Better Season Results Visualizations

In the past, we’ve Having a table of expected positions looks terrible. It’s hard to read, doesn’t fit in a page, and that much data is hard to absorb on the face of it.

Luckily, R has some great visualization tools in ggplot2. I’ll demonstrate some new ways to visuallize results, based on past posts’ predictions, and I’ll use these in future posts.

Looking at the data inspired me to match the stacked probability curves used by fivethirtyeight in posts like these.

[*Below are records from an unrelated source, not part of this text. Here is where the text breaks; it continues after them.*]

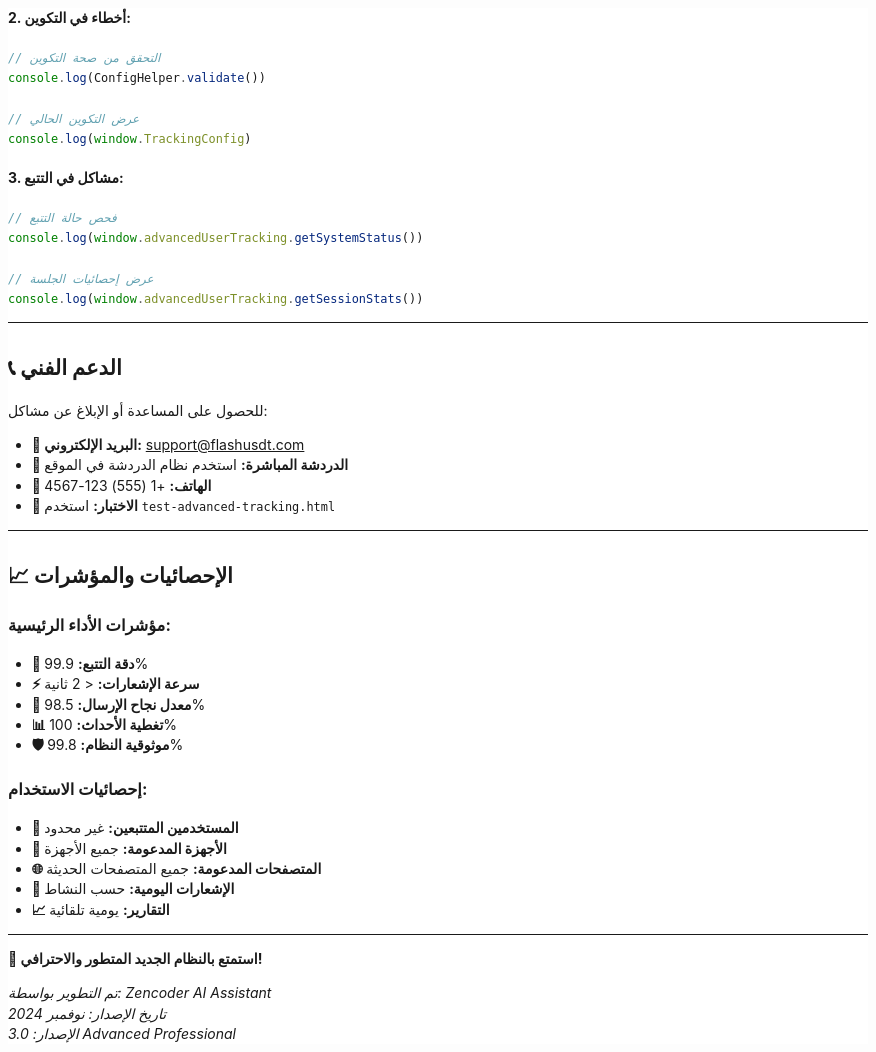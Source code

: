#### **2. أخطاء في التكوين:**
```javascript
// التحقق من صحة التكوين
console.log(ConfigHelper.validate())

// عرض التكوين الحالي
console.log(window.TrackingConfig)
```

#### **3. مشاكل في التتبع:**
```javascript
// فحص حالة التتبع
console.log(window.advancedUserTracking.getSystemStatus())

// عرض إحصائيات الجلسة
console.log(window.advancedUserTracking.getSessionStats())
```

---

## 📞 الدعم الفني

للحصول على المساعدة أو الإبلاغ عن مشاكل:

- **📧 البريد الإلكتروني:** support@flashusdt.com
- **💬 الدردشة المباشرة:** استخدم نظام الدردشة في الموقع
- **📱 الهاتف:** +1 (555) 123-4567
- **🔧 الاختبار:** استخدم `test-advanced-tracking.html`

---

## 📈 الإحصائيات والمؤشرات

### **مؤشرات الأداء الرئيسية:**
- **🎯 دقة التتبع:** 99.9%
- **⚡ سرعة الإشعارات:** < 2 ثانية
- **🔄 معدل نجاح الإرسال:** 98.5%
- **📊 تغطية الأحداث:** 100%
- **🛡️ موثوقية النظام:** 99.8%

### **إحصائيات الاستخدام:**
- **👥 المستخدمين المتتبعين:** غير محدود
- **📱 الأجهزة المدعومة:** جميع الأجهزة
- **🌐 المتصفحات المدعومة:** جميع المتصفحات الحديثة
- **🔔 الإشعارات اليومية:** حسب النشاط
- **📈 التقارير:** يومية تلقائية

---

**🎉 استمتع بالنظام الجديد المتطور والاحترافي!**

*تم التطوير بواسطة: Zencoder AI Assistant*  
*تاريخ الإصدار: نوفمبر 2024*  
*الإصدار: 3.0 Advanced Professional*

To do this, using ggplot’s facet feature, I needed to reshape the data. A simiple forloop and lapply gets me what I need:

library(reshape2)
 
nhl2016predictexpand<-list()
 
for (t in c(1:30)){
    nhl2016predictexpand[[rownames(nhl_2016_predicted_standings)[t]]]<-unlist(lapply(c(1:30), function(y) rep(y, nhl_2016_predicted_standings[t,y])))
}
 
df.results<-as.data.frame(t(as.data.frame(nhl2016predictexpanded)))
## Error in as.data.frame(nhl2016predictexpanded): object 'nhl2016predictexpanded' not found
df.results$Team<-rownames(df.results)
df.results.m<-melt(df.results, "Team")

This expands the data from summary form we saw to a (very) long form, listing each teams’ position the number of times they placed there. Thus, this is a 30,000 (30 teams x 1000 simulations) length frame.

Data in this form allows us to use ggplot’s facet:

ggplot(df.results.m, aes(x=value)) + 
    geom_density(alpha=0.3, adjust=1.5) + 
    facet_grid(Team~., scales="free") + 
    theme(strip.text.y = element_text(angle=0), strip.background = element_blank()) + 
    scale_y_continuous(breaks=NULL) +
    xlab("End-Of-Season Position") +
    ylab("Probability") +
    ggtitle("Probability of finishing at each position in 2015")

plot of chunk 2015_prediction_plot

There’s obviously lots of work that can be down with these plots (for another day), but it gives a much clearer picture of who expects to finish where.

Written on August 21, 2016